District located in Oromia Regional State of Ethiopia

Munesa is one of the Aanaas in the Oromia Regional State of Ethiopia. Part of the Arsi Zone located in the Great Rift Valley, Munesa is bordered on the south and west by the West Arsi Zone and Lake Langano, on the northwest by Batu Dugda, on the north by Tiyo, on the northeast by Digeluna Tijo, and on the east by Bekoji. The administrative center of the woreda is Kersa; other towns in Munesa include Ego.

== Overview ==
The altitude of this woreda ranges from 1500 over 4100 meters above sea level. The highest point in this woreda is Mount Chiqe (4193 meters); another notable peak is Kulsa. Rivers include 45 kilometers of the Kessa, 50 of the Teji, 60 of the Guracho, 60 of the Gadamsa and 55 kilometers of the Metna; all of these flow into the Rift valley. A survey of the land in this woreda shows that 37.1% is arable or cultivable, 24.1% pasture, 34.6% forest, and the remaining 4.2% is considered swampy, mountainous or otherwise unusable. Lole state farm, which grows wheat and rape seed, occupies a large part of the arable land. Rape seed and linseed are important cash crops; hides and skins are major export items. Although Coffee is also an important cash crop, less than 20 square kilometers are planted with it.

Industry in the woreda includes quarries along the shore of Lake Langano and 29 grain mills employing 78 people, as well as 910 registered businesses of whom 15.7% are wholesalers, 30.9% retailers, and 53.3% service providers. There were 38 Farmers Associations with 15,870 members and 5 Farmers Service Cooperatives with 9611 members. Munesa has 105 kilometers of dry-weather and 98 of all-weather road, for an average road density of 139.5 kilometers per 1000 square kilometers. About 4.9% of the total population has access to drinking water.

Four inscribed Islamic gravestones have been found near Lake Langano, which are similar to other inscribed gravestones in southeastern Ethiopia that have been dated between AD 1000 and 1270. G.W.B. Huntingford explains their presence as evidence for Muslim traders on the trade route which extended from Zeila and Berbera to the Sidama regions south of Lake Zway, if not Muslim settlement in the area.

== Demographics ==
The 2007 national census reported a total population for this woreda of 166,539, of whom 82,559 were men and 83,980 were women; 15,171 or 9.11% of its population were urban dwellers.
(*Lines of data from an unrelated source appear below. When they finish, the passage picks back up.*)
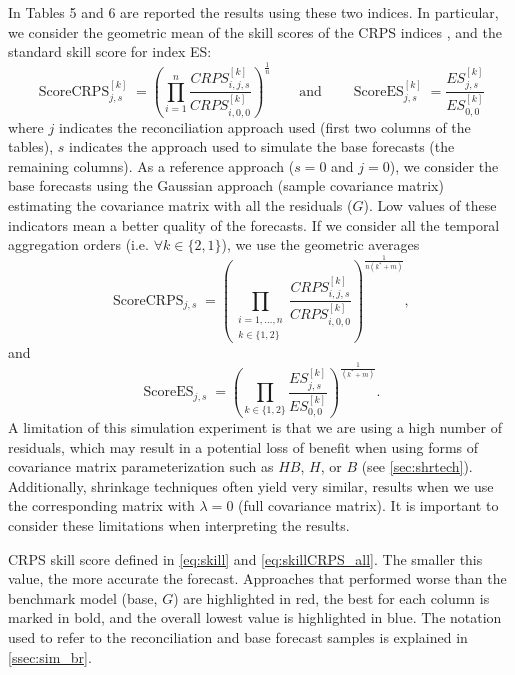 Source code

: \documentclass[a4paper,11pt]{article}
\theoremstyle{definition}
\begin{document}
In Tables 5 and 6 are reported the results using these two indices. In
particular, we consider the geometric mean of the skill scores of the
CRPS indices \citep{fleming1986}, and the standard skill score
for index ES:
\begin{equation}\label{eq:skill}
	\operatorname{ScoreCRPS}_{j,s}^{[k]} = \left(\prod_{i = 1}^n \frac{CRPS^{[k]}_{i, j, s}}{CRPS^{[k]}_{i, 0, 0}}\right)^{\frac{1}{n}} \qquad \mathrm{and} \qquad \operatorname{ScoreES}_{j,s}^{[k]} = \frac{ES^{[k]}_{j, s}}{ES^{[k]}_{0, 0}}
\end{equation}
where $j$ indicates the reconciliation approach used (first two columns of the tables), $s$ indicates the approach used to simulate the base forecasts (the remaining columns). As a reference approach ($s=0$ and $j=0$), we consider the base forecasts using the Gaussian approach (sample covariance matrix) estimating the covariance matrix with all the residuals ($G$). Low values of these indicators mean a better quality of the forecasts. If we consider all the temporal aggregation orders (i.e. $\forall k \in \{2,1\}$), we use the geometric averages
\begin{equation}\label{eq:skillCRPS_all}
	\operatorname{ScoreCRPS}_{j,s} = \left(\prod_{\substack{i = 1, \dots, n \\ k \in \{1,2\}}}\frac{CRPS^{[k]}_{i, j, s}}{CRPS^{[k]}_{i, 0, 0}}\right)^{\frac{1}{n(k^\ast+m)}},
\end{equation}
and
\begin{equation}\label{eq:skillES_all}
	\operatorname{ScoreES}_{j,s}= \left(\prod_{k \in \{1,2\}}\frac{ES^{[k]}_{j, s}}{ES^{[k]}_{0, 0}}\right)^{\frac{1}{(k^\ast+m)}}.
\end{equation}
A limitation of this simulation experiment is that we are using a high number of residuals, which may result in a potential loss of benefit when using forms of covariance matrix parameterization such as $HB$, $H$, or $B$ (see \autoref{sec:shrtech}). Additionally, shrinkage techniques often yield very similar, results when we use the corresponding matrix with $\lambda = 0$ (full covariance matrix). It is important to consider these limitations when interpreting the results.

\begin{table}[p]
	\centering
	\begingroup
	\fontsize{9}{11}\selectfont
	
	\endgroup
	\caption{CRPS skill score defined in \eqref{eq:skill} and \eqref{eq:skillCRPS_all}. The smaller this value, the more accurate the forecast. Approaches that performed worse than the benchmark model (base, $G$) are highlighted in red, the best for each column is marked in bold, and the overall lowest value is highlighted in blue. The notation used to refer to the reconciliation and base forecast samples is explained in \autoref{ssec:sim_br}.}
	\label{tab:ar2crps}
\end{table}
\end{document}
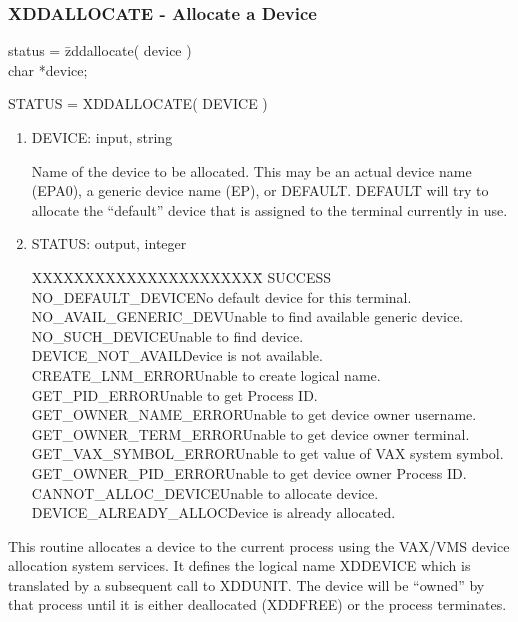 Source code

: \subsubsection{XDDALLOCATE - Allocate a Device}
\begin{tabbing}
status = \=zddallocate( device )\\
\>char  *device;\\
\end{tabbing}
STATUS = XDDALLOCATE( DEVICE )
\begin{enumerate}
\item DEVICE:  input, string

Name of the device to be allocated.  This may be an actual device
name (EPA0), a generic device name (EP), or DEFAULT.  
DEFAULT will try to allocate the ``default''
device that is assigned to the terminal currently in use.
\item STATUS:  output, integer
\begin{tabbing}
XXXXXXXXXXXXXXXXXXXXXX\=\kill
SUCCESS\\
NO\_DEFAULT\_DEVICE\>No default device for this terminal.\\
NO\_AVAIL\_GENERIC\_DEV\>Unable to find available generic device.\\
NO\_SUCH\_DEVICE\>Unable to find device.\\
DEVICE\_NOT\_AVAIL\>Device is not available.\\
CREATE\_LNM\_ERROR\>Unable to create logical name.\\
GET\_PID\_ERROR\>Unable to get Process ID.\\
GET\_OWNER\_NAME\_ERROR\>Unable to get device owner username.\\
GET\_OWNER\_TERM\_ERROR\>Unable to get device owner terminal.\\
GET\_VAX\_SYMBOL\_ERROR\>Unable to get value of VAX system symbol.\\
GET\_OWNER\_PID\_ERROR\>Unable to get device owner Process ID.\\
CANNOT\_ALLOC\_DEVICE\>Unable to allocate device.\\
DEVICE\_ALREADY\_ALLOC\>Device is already allocated.\\
\end{tabbing}
\end{enumerate}
This routine allocates a device to the current
process using the VAX/VMS device allocation system services. It defines
the logical name XDDEVICE which is translated by a subsequent call to XDDUNIT.
The device will be ``owned'' by that process until it is either deallocated
(XDDFREE) or the process terminates.

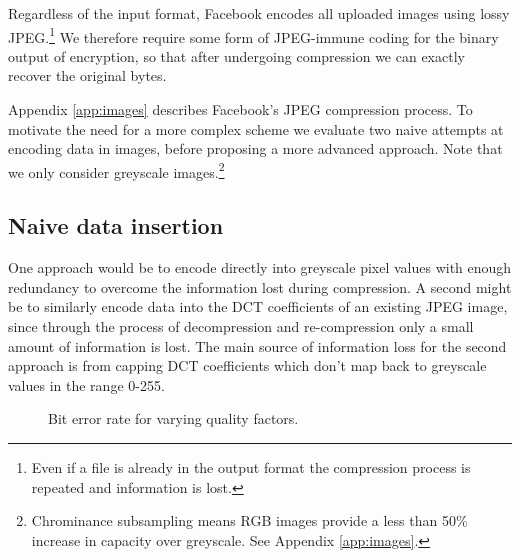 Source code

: 
Regardless of the input format, Facebook encodes all uploaded images using lossy JPEG.\footnote{Even if a file is already in the output format the compression process is repeated and information is lost.} We therefore require some form of JPEG-immune coding for the binary output of encryption, so that after undergoing compression we can exactly recover the original bytes.

Appendix \ref{app:images} describes Facebook's JPEG compression process. To motivate the need for a more complex scheme we evaluate two naive attempts at encoding data in images, before proposing a more advanced approach. Note that we only consider greyscale images.\footnote{Chrominance subsampling means RGB images provide a less than 50\% increase in capacity over greyscale. See Appendix \ref{app:images}.}


\subsection{Naive data insertion}
\label{ssec:naive}

One approach would be to encode directly into greyscale pixel values with enough redundancy to overcome the information lost during compression. A second might be to similarly encode data into the DCT coefficients of an existing JPEG image, since through the process of decompression and re-compression only a small amount of information is lost. The main source of information loss for the second approach is from capping DCT coefficients which don't map back to greyscale values in the range 0-255.

\begin{figure}[tbph]
  \begin{center}
    \caption{Bit error rate for varying quality factors.}
    \label{graph:ber0}
  \end{center}
\end{figure}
The majority of the inhabitants said they were Muslim, with 51.19% of the population reporting they observed this belief, while 45.79% of the population practised Ethiopian Orthodox Christianity, and 2.2% of the population were Protestant.
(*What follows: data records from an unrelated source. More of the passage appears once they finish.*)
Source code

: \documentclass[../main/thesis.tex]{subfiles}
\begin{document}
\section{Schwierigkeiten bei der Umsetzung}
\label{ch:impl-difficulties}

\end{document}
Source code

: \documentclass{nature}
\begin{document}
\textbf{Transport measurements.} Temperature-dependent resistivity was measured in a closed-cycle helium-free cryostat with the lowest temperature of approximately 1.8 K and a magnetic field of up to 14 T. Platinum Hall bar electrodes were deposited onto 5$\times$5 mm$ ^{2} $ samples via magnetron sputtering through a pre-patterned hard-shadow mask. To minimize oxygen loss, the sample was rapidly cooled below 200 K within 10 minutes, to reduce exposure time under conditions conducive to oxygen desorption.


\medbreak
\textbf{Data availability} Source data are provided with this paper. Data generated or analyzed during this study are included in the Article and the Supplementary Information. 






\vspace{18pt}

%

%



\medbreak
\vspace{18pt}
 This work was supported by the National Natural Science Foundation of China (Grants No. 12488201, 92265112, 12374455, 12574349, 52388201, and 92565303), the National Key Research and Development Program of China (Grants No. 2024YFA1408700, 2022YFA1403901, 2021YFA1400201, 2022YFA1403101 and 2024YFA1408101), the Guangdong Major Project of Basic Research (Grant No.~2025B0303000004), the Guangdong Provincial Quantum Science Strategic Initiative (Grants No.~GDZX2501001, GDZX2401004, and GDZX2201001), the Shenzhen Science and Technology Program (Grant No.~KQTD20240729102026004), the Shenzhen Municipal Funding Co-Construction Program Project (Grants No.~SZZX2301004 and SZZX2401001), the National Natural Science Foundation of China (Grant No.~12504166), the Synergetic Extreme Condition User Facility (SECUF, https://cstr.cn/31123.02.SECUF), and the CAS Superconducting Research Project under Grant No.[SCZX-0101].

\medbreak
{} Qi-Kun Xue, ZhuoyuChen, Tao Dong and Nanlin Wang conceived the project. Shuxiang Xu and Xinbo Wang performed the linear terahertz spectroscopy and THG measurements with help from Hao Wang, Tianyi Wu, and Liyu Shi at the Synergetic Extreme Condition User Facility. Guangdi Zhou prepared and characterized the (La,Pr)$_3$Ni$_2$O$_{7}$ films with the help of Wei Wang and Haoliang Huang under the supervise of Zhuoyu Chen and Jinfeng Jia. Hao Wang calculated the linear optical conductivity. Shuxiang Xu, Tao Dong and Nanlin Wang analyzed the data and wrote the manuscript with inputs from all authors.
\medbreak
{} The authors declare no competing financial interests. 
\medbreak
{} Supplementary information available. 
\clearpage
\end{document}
Based on figures published by the Central Statistical Agency in 2005, this woreda has an estimated total population of 207,422, of whom 105,280 are men and 102,142 are women; 17,430 or 8.40% of its population are urban dwellers, which is less than the Zone average of 12.3%. With an estimated area of 1,454.85 square kilometers, Munesa has an estimated population density of 142.6 people per square kilometer, which is greater than the Zone average of 132.2.
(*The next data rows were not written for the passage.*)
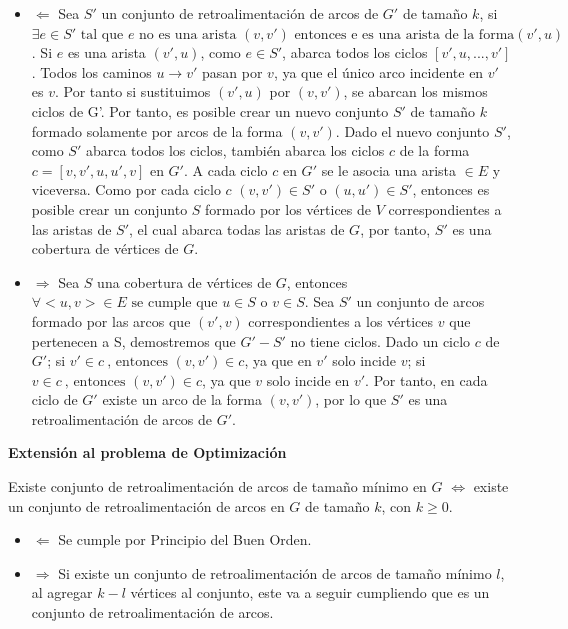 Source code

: \documentclass{article}
\begin{document}
\begin{itemize}
    \item \(\Leftarrow\) 
    Sea \(S'\) un conjunto de retroalimentación de arcos de \(G'\) de tamaño \(k\), si \(\exists e \in S' \text{ tal que } e \text{ no es una arista }  (v,v') \text{ entonces e es una arista de la forma}  (v',u) \). Si \( e\) es una arista \((v',u)\), como \(e \in S'\), abarca todos los ciclos \( [v',u,...,v']\). Todos los caminos \( u \rightarrow v'\) pasan por \(v\), ya que el único arco incidente en \(v'\) es \(v\). Por tanto si sustituimos \((v',u)\) por \((v,v')\), se abarcan los mismos ciclos de G'. Por tanto, es posible crear un nuevo conjunto \(S'\) de tamaño \(k\) formado solamente por arcos de la forma \((v,v')\). Dado el nuevo conjunto \(S'\), como \(S'\) abarca todos los ciclos, también abarca los ciclos \(c\) de la forma \(c = [v,v',u,u',v]\) en \(G'\). A cada ciclo \(c\) en \(G'\) se le asocia una arista \(<u,v> \in E\) y viceversa. Como por cada ciclo \(c\)  \((v,v') \in S' \text{ o } (u,u') \in S'\), entonces es posible crear un conjunto \(S\) formado por los vértices de \(V\) correspondientes a las aristas de \(S'\), el cual abarca todas las aristas de \(G\), por tanto, \(S'\) es una cobertura de vértices de \(G\).
    

    \item \(\Rightarrow\) 
    Sea \(S\) una cobertura de vértices de \(G\), entonces \(\forall <u,v> \in E \text{ se cumple que } u \in S \text{ o } v \in S\). Sea \(S'\) un conjunto de arcos formado por las arcos que \((v',v)\) correspondientes a los vértices \(v\) que pertenecen a S, demostremos que \(G'-S'\) no tiene ciclos. Dado un ciclo \(c\) de \(G'\); si \(v' \in c\ \text{, entonces } (v,v') \in c\), ya que en \(v'\) solo incide \(v\); si \(v \in c\ \text{, entonces } (v,v') \in c\), ya que \(v\) solo incide en \(v'\). Por tanto, en cada ciclo de \(G'\) existe un arco de la forma \((v,v')\), por lo que \(S'\) es una retroalimentación de arcos de \(G'\).
    
    

\end{itemize}

\textbf{Extensión al problema de Optimización}

Existe conjunto de retroalimentación de arcos de tamaño mínimo en \(G\) \(\iff\) existe un conjunto de retroalimentación de arcos en \(G\) de tamaño \(k\), con \(k \geq 0\).
\begin{itemize}
    \item \(\Leftarrow\) 
    Se cumple por Principio del Buen Orden.
    \item \(\Rightarrow\) 
    Si existe un conjunto de retroalimentación de arcos de tamaño mínimo \(l\), al agregar \(k-l\) vértices al conjunto, este va a seguir cumpliendo que es un conjunto de retroalimentación de arcos.
\end{itemize}
\end{document}
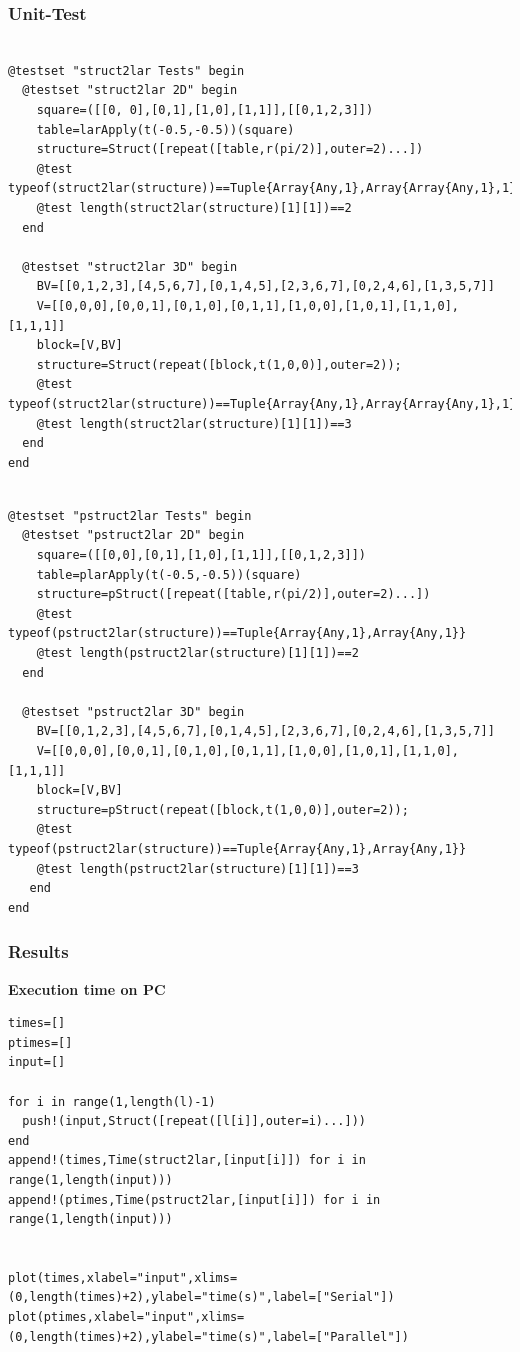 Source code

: \documentclass[a4paper,12pt]{article}
\begin{document}
\subsubsection{Unit-Test}
\begin{Verbatim}[fontsize=\footnotesize]

@testset "struct2lar Tests" begin
  @testset "struct2lar 2D" begin
    square=([[0, 0],[0,1],[1,0],[1,1]],[[0,1,2,3]])
    table=larApply(t(-0.5,-0.5))(square)
    structure=Struct([repeat([table,r(pi/2)],outer=2)...])
    @test typeof(struct2lar(structure))==Tuple{Array{Any,1},Array{Array{Any,1},1}}
    @test length(struct2lar(structure)[1][1])==2
  end
  
  @testset "struct2lar 3D" begin
    BV=[[0,1,2,3],[4,5,6,7],[0,1,4,5],[2,3,6,7],[0,2,4,6],[1,3,5,7]]
    V=[[0,0,0],[0,0,1],[0,1,0],[0,1,1],[1,0,0],[1,0,1],[1,1,0],[1,1,1]]
    block=[V,BV]
    structure=Struct(repeat([block,t(1,0,0)],outer=2));
    @test typeof(struct2lar(structure))==Tuple{Array{Any,1},Array{Array{Any,1},1}}
    @test length(struct2lar(structure)[1][1])==3
  end
end

\end{Verbatim}

\noindent{}
\begin{Verbatim}[fontsize=\footnotesize]

@testset "pstruct2lar Tests" begin
  @testset "pstruct2lar 2D" begin
    square=([[0,0],[0,1],[1,0],[1,1]],[[0,1,2,3]])
    table=plarApply(t(-0.5,-0.5))(square)
    structure=pStruct([repeat([table,r(pi/2)],outer=2)...])
    @test typeof(pstruct2lar(structure))==Tuple{Array{Any,1},Array{Any,1}}
    @test length(pstruct2lar(structure)[1][1])==2
  end
  
  @testset "pstruct2lar 3D" begin
    BV=[[0,1,2,3],[4,5,6,7],[0,1,4,5],[2,3,6,7],[0,2,4,6],[1,3,5,7]]
    V=[[0,0,0],[0,0,1],[0,1,0],[0,1,1],[1,0,0],[1,0,1],[1,1,0],[1,1,1]]
    block=[V,BV]
    structure=pStruct(repeat([block,t(1,0,0)],outer=2));
    @test typeof(pstruct2lar(structure))==Tuple{Array{Any,1},Array{Any,1}}
    @test length(pstruct2lar(structure)[1][1])==3
   end
end

\end{Verbatim}

\subsubsection{Results}
\textbf{Execution time on PC}
\begin{Verbatim}[fontsize=\footnotesize]
times=[]
ptimes=[]
input=[]

for i in range(1,length(l)-1)
  push!(input,Struct([repeat([l[i]],outer=i)...]))
end
append!(times,Time(struct2lar,[input[i]]) for i in range(1,length(input)))
append!(ptimes,Time(pstruct2lar,[input[i]]) for i in range(1,length(input)))


plot(times,xlabel="input",xlims=(0,length(times)+2),ylabel="time(s)",label=["Serial"])
plot(ptimes,xlabel="input",xlims=(0,length(times)+2),ylabel="time(s)",label=["Parallel"])

\end{Verbatim}
\end{document}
The 1994 national census reported a total population for this woreda of 148,030, of whom 73,208 were men and 74,822 women; 9,756 or 6.59% of its population were urban dwellers at the time. The two largest ethnic groups reported in Munesa were the Oromo (91.59%), and the Amhara (7.34%); all other ethnic groups made up 1.07% of the population. Oromiffa was spoken as a first language by 91.53%, and 7.94% spoke Amharic; the remaining 0.53% spoke all other primary languages reported. The majority of the inhabitants were Muslim, with 52.54% of the population having reported they practiced that belief, while 46.43% of the population said they professed Ethiopian Orthodox Christianity, and 0.89% were Protestant.